To gain a comprehensive understanding of mitochondrial dysfunction observed during the development of T21, further exploration of fundamental mitochondrial biology is necessary. This includes investigating the mechanisms responsible for maintaining mitochondrial dynamics, eliminating defective organelles, and safeguarding the integrity of mitochondrial DNA (mtDNA) during maternal inheritance and cell division. By delving into these aspects, researchers can shed light on the underlying mechanisms contributing to mitochondrial dysfunction in T21 and potentially identify targets for therapeutic interventions (Marcovecchio et al. 2021). Preserving the connectivity of the mitochondrial network is vital as it represents a significant contributing factor to proper cellular function in individuals with T21. The integrity of the mitochondrial network plays a critical role in various cellular processes, including energy production, calcium homeostasis, and apoptotic signaling. Disruptions or impairments in mitochondrial network connectivity can lead to detrimental effects on cellular physiology and contribute to the pathogenesis of T21. Therefore, ensuring the protection and maintenance of a well-connected mitochondrial network is essential for mitigating the impact of mitochondrial dysfunction in T21(Picca et al. 2020; E. Zamponi and Helguera 2019; Valenti et al. 2018; Izzo et al. 2018).
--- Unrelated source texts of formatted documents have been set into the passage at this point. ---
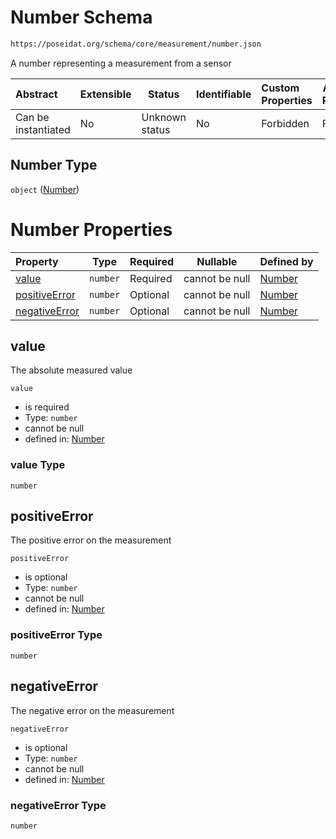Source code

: # Number Schema

```txt
https://poseidat.org/schema/core/measurement/number.json
```

A number representing a measurement from a sensor


| Abstract            | Extensible | Status         | Identifiable | Custom Properties | Additional Properties | Access Restrictions | Defined In                                                                 |
| :------------------ | ---------- | -------------- | ------------ | :---------------- | --------------------- | ------------------- | -------------------------------------------------------------------------- |
| Can be instantiated | No         | Unknown status | No           | Forbidden         | Forbidden             | none                | [number.json](schemas/core/measurement/number.json "open original schema") |

## Number Type

`object` ([Number](number.md))

# Number Properties

| Property                        | Type     | Required | Nullable       | Defined by                                                                                                                             |
| :------------------------------ | -------- | -------- | -------------- | :------------------------------------------------------------------------------------------------------------------------------------- |
| [value](#value)                 | `number` | Required | cannot be null | [Number](number-properties-value.md "https&#x3A;//poseidat.org/schema/core/measurement/number.json#/properties/value")                 |
| [positiveError](#positiveError) | `number` | Optional | cannot be null | [Number](number-properties-positiveerror.md "https&#x3A;//poseidat.org/schema/core/measurement/number.json#/properties/positiveError") |
| [negativeError](#negativeError) | `number` | Optional | cannot be null | [Number](number-properties-negativeerror.md "https&#x3A;//poseidat.org/schema/core/measurement/number.json#/properties/negativeError") |

## value

The absolute measured value


`value`

-   is required
-   Type: `number`
-   cannot be null
-   defined in: [Number](number-properties-value.md "https&#x3A;//poseidat.org/schema/core/measurement/number.json#/properties/value")

### value Type

`number`

## positiveError

The positive error on the measurement


`positiveError`

-   is optional
-   Type: `number`
-   cannot be null
-   defined in: [Number](number-properties-positiveerror.md "https&#x3A;//poseidat.org/schema/core/measurement/number.json#/properties/positiveError")

### positiveError Type

`number`

## negativeError

The negative error on the measurement


`negativeError`

-   is optional
-   Type: `number`
-   cannot be null
-   defined in: [Number](number-properties-negativeerror.md "https&#x3A;//poseidat.org/schema/core/measurement/number.json#/properties/negativeError")

### negativeError Type

`number`
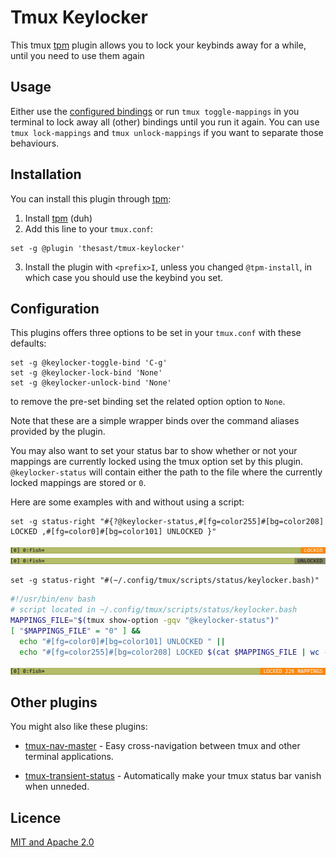 Tmux Keylocker
=======

This tmux [tpm](https://github.com/tmux-plugins/tpm) plugin allows you to lock your keybinds away for a while, until you need to use them again
<!--
Preview
-------

![img/preview.gif](img/preview.gif)   -->

Usage
-----

Either use the [configured bindings](#configuration) or run `tmux toggle-mappings` in you terminal to lock away all (other) bindings until you run it again.
You can use `tmux lock-mappings` and `tmux unlock-mappings` if you want to separate those behaviours.

Installation
------------

You can install this plugin through [tpm](https://github.com/tmux-plugins/tpm):
1. Install [tpm](https://github.com/tmux-plugins/tpm) (duh)  
2. Add this line to your `tmux.conf`:  
```tmux
set -g @plugin 'thesast/tmux-keylocker'
```
3. Install the plugin with `<prefix>I`, unless you changed `@tpm-install`, in which case you should use the keybind you set.

Configuration
-------------

This plugins offers three options to be set in your `tmux.conf` with these defaults:
```tmux
set -g @keylocker-toggle-bind 'C-g'
set -g @keylocker-lock-bind 'None'
set -g @keylocker-unlock-bind 'None'
```
to remove the pre-set binding set the related option option to `None`.

Note that these are a simple wrapper binds over the command aliases provided by the plugin.

You may also want to set your status bar to show whether or not your mappings are currently locked using the tmux option set by this plugin.
`@keylocker-status` will contain either the path to the file where the currently locked mappings are stored or `0`.

Here are some examples with and without using a script:
```tmux
set -g status-right "#{?@keylocker-status,#[fg=color255]#[bg=color208] LOCKED ,#[fg=color0]#[bg=color101] UNLOCKED }"
```
![img/status-simple-locked.png](img/status-simple-locked.png)
![img/status-unlocked.png](img/status-unlocked.png)
```tmux
set -g status-right "#(~/.config/tmux/scripts/status/keylocker.bash)"
```
```bash
#!/usr/bin/env bash
# script located in ~/.config/tmux/scripts/status/keylocker.bash
MAPPINGS_FILE="$(tmux show-option -gqv "@keylocker-status")"
[ "$MAPPINGS_FILE" = "0" ] &&
  echo "#[fg=color0]#[bg=color101] UNLOCKED " ||
  echo "#[fg=color255]#[bg=color208] LOCKED $(cat $MAPPINGS_FILE | wc -l) MAPPINGS "

```
![img/status-script-locked.png](img/status-script-locked.png)

Other plugins
-------------

You might also like these plugins:

  - [tmux-nav-master](https://github.com/TheSast/tmux-nav-master) - Easy cross-navigation between tmux and other terminal applications. 

  - [tmux-transient-status](https://github.com/TheSast/tmux-transient-status) - Automatically make your tmux status bar vanish when unneded. 

Licence
-------

[MIT and Apache 2.0](COPYRIGHT.md)
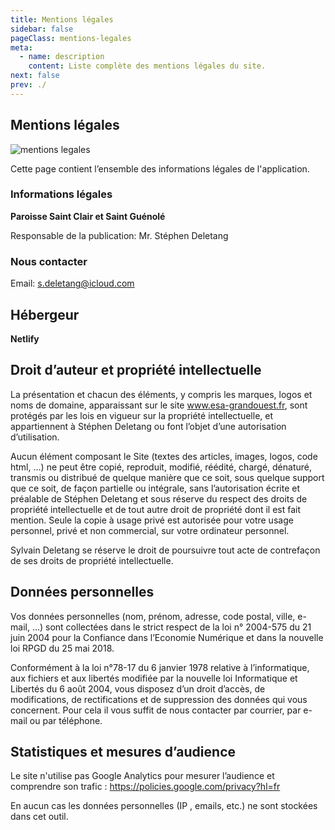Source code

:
 ```yaml
---
title: Mentions légales
sidebar: false
pageClass: mentions-legales
meta:
  - name: description
    content: Liste complète des mentions légales du site.
next: false
prev: ./
---
```



## Mentions légales

<img :src="$withBase('/mentions.jpg')"  alt="mentions legales">

Cette page contient l’ensemble des informations légales de l'application. 

### Informations légales

**Paroisse Saint Clair et Saint Guénolé**

Responsable de la publication: Mr. Stéphen Deletang

### Nous contacter

Email: [s.deletang@icloud.com](mailto:s.deletang@icloud.com?subject=[livret]%20Contact%20mentions%20légales)

## Hébergeur

**Netlify**


## Droit d’auteur et propriété intellectuelle

La présentation et chacun des éléments, y compris les marques, logos et noms de domaine, apparaissant sur le site www.esa-grandouest.fr, sont protégés par les lois en vigueur sur la propriété intellectuelle, et appartiennent à Stéphen Deletang ou font l’objet d’une autorisation d’utilisation.

Aucun élément composant le Site (textes des articles, images, logos, code html, …) ne peut être copié, reproduit, modifié, réédité, chargé, dénaturé, transmis ou distribué de quelque manière que ce soit, sous quelque support que ce soit, de façon partielle ou intégrale, sans l’autorisation écrite et préalable de Stéphen Deletang et sous réserve du respect des droits de propriété intellectuelle et de tout autre droit de propriété dont il est fait mention. Seule la copie à usage privé est autorisée pour votre usage personnel, privé et non commercial, sur votre ordinateur personnel.

Sylvain Deletang se réserve le droit de poursuivre tout acte de contrefaçon de ses droits de propriété intellectuelle.

## Données personnelles

Vos données personnelles (nom, prénom, adresse, code postal, ville, e-mail, …) sont collectées dans le strict respect de la loi n° 2004-575 du 21 juin 2004 pour la Confiance dans l’Economie Numérique et dans la nouvelle loi RPGD du 25 mai 2018.

Conformément à la loi n°78-17 du 6 janvier 1978 relative à l’informatique, aux fichiers et aux libertés modifiée par la nouvelle loi Informatique et Libertés du 6 août 2004, vous disposez d’un droit d’accès, de modifications, de rectifications et de suppression des données qui vous concernent. Pour cela il vous suffit de nous contacter par courrier, par e-mail ou par téléphone.

## Statistiques et mesures d’audience

Le site n'utilise pas Google Analytics pour mesurer l’audience et comprendre son trafic : https://policies.google.com/privacy?hl=fr

En aucun cas les données personnelles (IP , emails, etc.) ne sont stockées dans cet outil.
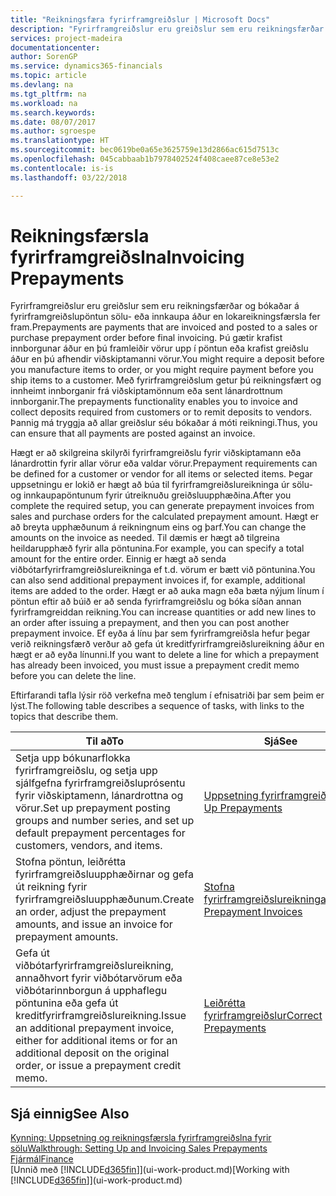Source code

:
```yaml
---
title: "Reikningsfæra fyrirframgreiðslur | Microsoft Docs"
description: "Fyrirframgreiðslur eru greiðslur sem eru reikningsfærðar og bókaðar á fyrirframgreiðslupöntun sölu- eða innkaupa áður en lokareikningsfærsla fer fram. Þú gætir krafist innborgunar áður en þú framleiðir vörur upp í pöntun eða krafist greiðslu áður en þú afhendir viðskiptamanni vörur. Með fyrirframgreiðslum getur þú reikningsfært og innheimt innborganir frá viðskiptamönnum eða sent lánardrottnum innborganir. Þannig má tryggja að allar greiðslur séu bókaðar á móti reikningi."
services: project-madeira
documentationcenter: 
author: SorenGP
ms.service: dynamics365-financials
ms.topic: article
ms.devlang: na
ms.tgt_pltfrm: na
ms.workload: na
ms.search.keywords: 
ms.date: 08/07/2017
ms.author: sgroespe
ms.translationtype: HT
ms.sourcegitcommit: bec0619be0a65e3625759e13d2866ac615d7513c
ms.openlocfilehash: 045cabbaab1b7978402524f408caee87ce8e53e2
ms.contentlocale: is-is
ms.lasthandoff: 03/22/2018

---
```

# <a name="invoicing-prepayments"></a><span data-ttu-id="028f3-106">Reikningsfærsla fyrirframgreiðslna</span><span class="sxs-lookup"><span data-stu-id="028f3-106">Invoicing Prepayments</span></span>
<span data-ttu-id="028f3-107">Fyrirframgreiðslur eru greiðslur sem eru reikningsfærðar og bókaðar á fyrirframgreiðslupöntun sölu- eða innkaupa áður en lokareikningsfærsla fer fram.</span><span class="sxs-lookup"><span data-stu-id="028f3-107">Prepayments are payments that are invoiced and posted to a sales or purchase prepayment order before final invoicing.</span></span> <span data-ttu-id="028f3-108">Þú gætir krafist innborgunar áður en þú framleiðir vörur upp í pöntun eða krafist greiðslu áður en þú afhendir viðskiptamanni vörur.</span><span class="sxs-lookup"><span data-stu-id="028f3-108">You might require a deposit before you manufacture items to order, or you might require payment before you ship items to a customer.</span></span> <span data-ttu-id="028f3-109">Með fyrirframgreiðslum getur þú reikningsfært og innheimt innborganir frá viðskiptamönnum eða sent lánardrottnum innborganir.</span><span class="sxs-lookup"><span data-stu-id="028f3-109">The prepayments functionality enables you to invoice and collect deposits required from customers or to remit deposits to vendors.</span></span> <span data-ttu-id="028f3-110">Þannig má tryggja að allar greiðslur séu bókaðar á móti reikningi.</span><span class="sxs-lookup"><span data-stu-id="028f3-110">Thus, you can ensure that all payments are posted against an invoice.</span></span>  

 <span data-ttu-id="028f3-111">Hægt er að skilgreina skilyrði fyrirframgreiðslu fyrir viðskiptamann eða lánardrottin fyrir allar vörur eða valdar vörur.</span><span class="sxs-lookup"><span data-stu-id="028f3-111">Prepayment requirements can be defined for a customer or vendor for all items or selected items.</span></span> <span data-ttu-id="028f3-112">Þegar uppsetningu er lokið er hægt að búa til fyrirframgreiðslureikninga úr sölu- og innkaupapöntunum fyrir útreiknuðu greiðsluupphæðina.</span><span class="sxs-lookup"><span data-stu-id="028f3-112">After you complete the required setup, you can generate prepayment invoices from sales and purchase orders for the calculated prepayment amount.</span></span> <span data-ttu-id="028f3-113">Hægt er að breyta upphæðunum á reikningnum eins og þarf.</span><span class="sxs-lookup"><span data-stu-id="028f3-113">You can change the amounts on the invoice as needed.</span></span> <span data-ttu-id="028f3-114">Til dæmis er hægt að tilgreina heildarupphæð fyrir alla pöntunina.</span><span class="sxs-lookup"><span data-stu-id="028f3-114">For example, you can specify a total amount for the entire order.</span></span> <span data-ttu-id="028f3-115">Einnig er hægt að senda viðbótarfyrirframgreiðslureikninga ef t.d. vörum er bætt við pöntunina.</span><span class="sxs-lookup"><span data-stu-id="028f3-115">You can also send additional prepayment invoices if, for example, additional items are added to the order.</span></span> <span data-ttu-id="028f3-116">Hægt er að auka magn eða bæta nýjum línum í pöntun eftir að búið er að senda fyrirframgreiðslu og bóka síðan annan fyrirframgreiddan reikning.</span><span class="sxs-lookup"><span data-stu-id="028f3-116">You can increase quantities or add new lines to an order after issuing a prepayment, and then you can post another prepayment invoice.</span></span> <span data-ttu-id="028f3-117">Ef eyða á línu þar sem fyrirframgreiðsla hefur þegar verið reikningsfærð verður að gefa út kreditfyrirframgreiðslureikning áður en hægt er að eyða línunni.</span><span class="sxs-lookup"><span data-stu-id="028f3-117">If you want to delete a line for which a prepayment has already been invoiced, you must issue a prepayment credit memo before you can delete the line.</span></span>  

 <span data-ttu-id="028f3-118">Eftirfarandi tafla lýsir röð verkefna með tenglum í efnisatriði þar sem þeim er lýst.</span><span class="sxs-lookup"><span data-stu-id="028f3-118">The following table describes a sequence of tasks, with links to the topics that describe them.</span></span>

|<span data-ttu-id="028f3-119">**Til að**</span><span class="sxs-lookup"><span data-stu-id="028f3-119">**To**</span></span>|<span data-ttu-id="028f3-120">**Sjá**</span><span class="sxs-lookup"><span data-stu-id="028f3-120">**See**</span></span>|  
|------------|-------------|  
|<span data-ttu-id="028f3-121">Setja upp bókunarflokka fyrirframgreiðslu, og setja upp sjálfgefna fyrirframgreiðsluprósentu fyrir viðskiptamenn, lánardrottna og vörur.</span><span class="sxs-lookup"><span data-stu-id="028f3-121">Set up prepayment posting groups and number series, and set up default prepayment percentages for customers, vendors, and items.</span></span>|[<span data-ttu-id="028f3-122">Uppsetning fyrirframgreiðslu</span><span class="sxs-lookup"><span data-stu-id="028f3-122">Set Up Prepayments</span></span>](finance-set-up-prepayments.md)|
|<span data-ttu-id="028f3-123">Stofna pöntun, leiðrétta fyrirframgreiðsluupphæðirnar og gefa út reikning fyrir fyrirframgreiðsluupphæðunum.</span><span class="sxs-lookup"><span data-stu-id="028f3-123">Create an order, adjust the prepayment amounts, and issue an invoice for prepayment amounts.</span></span>|[<span data-ttu-id="028f3-124">Stofna fyrirframgreiðslureikninga</span><span class="sxs-lookup"><span data-stu-id="028f3-124">Create Prepayment Invoices</span></span>](finance-how-to-create-prepayment-invoices.md)|  
|<span data-ttu-id="028f3-125">Gefa út viðbótarfyrirframgreiðslureikning, annaðhvort fyrir viðbótarvörum eða viðbótarinnborgun á upphaflegu pöntunina eða gefa út kreditfyrirframgreiðslureikning.</span><span class="sxs-lookup"><span data-stu-id="028f3-125">Issue an additional prepayment invoice, either for additional items or for an additional deposit on the original order, or issue a prepayment credit memo.</span></span>|[<span data-ttu-id="028f3-126">Leiðrétta fyrirframgreiðslur</span><span class="sxs-lookup"><span data-stu-id="028f3-126">Correct Prepayments</span></span>](finance-how-to-correct-prepayments.md)|  

## <a name="see-also"></a><span data-ttu-id="028f3-127">Sjá einnig</span><span class="sxs-lookup"><span data-stu-id="028f3-127">See Also</span></span>  
[<span data-ttu-id="028f3-128">Kynning: Uppsetning og reikningsfærsla fyrirframgreiðslna fyrir sölu</span><span class="sxs-lookup"><span data-stu-id="028f3-128">Walkthrough: Setting Up and Invoicing Sales Prepayments</span></span>](walkthrough-setting-up-and-invoicing-sales-prepayments.md)  
[<span data-ttu-id="028f3-129">Fjármál</span><span class="sxs-lookup"><span data-stu-id="028f3-129">Finance</span></span>](finance.md)  
<span data-ttu-id="028f3-130">[Unnið með [!INCLUDE[d365fin](includes/d365fin_md.md)]](ui-work-product.md)</span><span class="sxs-lookup"><span data-stu-id="028f3-130">[Working with [!INCLUDE[d365fin](includes/d365fin_md.md)]](ui-work-product.md)</span></span>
Therefore, the implementation of combined therapeutic strategies that target both mitochondrial function and antioxidative processes holds significant potential for the development of new treatment approaches in the management of conditions associated with mitochondrial dysfunction and oxidative stress, such as T21. By addressing these intertwined factors simultaneously, it may be possible to synergistically enhance cellular resilience, improve mitochondrial bioenergetics, and counteract the harmful effects of oxidative stress. Such combined approaches could involve the use of mitochondrial-targeted therapies, antioxidants, and interventions aimed at promoting cellular antioxidant defense mechanisms. The integration of these strategies has the potential to provide more comprehensive and effective treatment options for individuals with T21 and related conditions (Valenti et al. 2018).

DS Cognitive Features

Recent study evaluating the human DS brain transcriptome showed the deregulation of genes involved in neuronal differentiation (Olmos-Serrano et al. 2016). The specific gene expression alterations have been associated with axonal myelination and altered psychomotor development in DS individuals (Ponroy Bally and Murai 2021; Olmos-Serrano et al. 2016) Table 2 substantiates these findings (Table 2).

Table 2 Genes implicated in DS neuronal phenotypic features

While many cells are able to overcome increased oxidative stress, neurons in the brain are especially vulnerable to oxidative imbalance (Wang and Michaelis 2010). The postmortem study conducted by Annus et al. revealed several characteristic features of the DS brain. These features include reduced brain weight, a lower number and depth of cerebral sulci (the grooves on the surface of the brain), enlarged ventricles (cavities within the brain), and hypoplasia (underdevelopment) of the brainstem, cerebellum, frontal lobes, and temporal lobes. These structural abnormalities are commonly observed in individuals with DS and contribute to the cognitive and neurological impairments associated with the condition. Understanding the specific brain alterations in DS can provide valuable insights into the underlying pathology and guide further research and potential interventions aimed at improving the quality of life for individuals with DS (Annus et al. 2017). Psychopathology in T21 differs from the abnormalities of other intellectual disability syndromes (Onnivello et al. 2022). Among DS individuals, increased risk of AD, as well as low-intensity behavioral and emotional disorders have been observed when compared to euploid subjects (Silverman 2007).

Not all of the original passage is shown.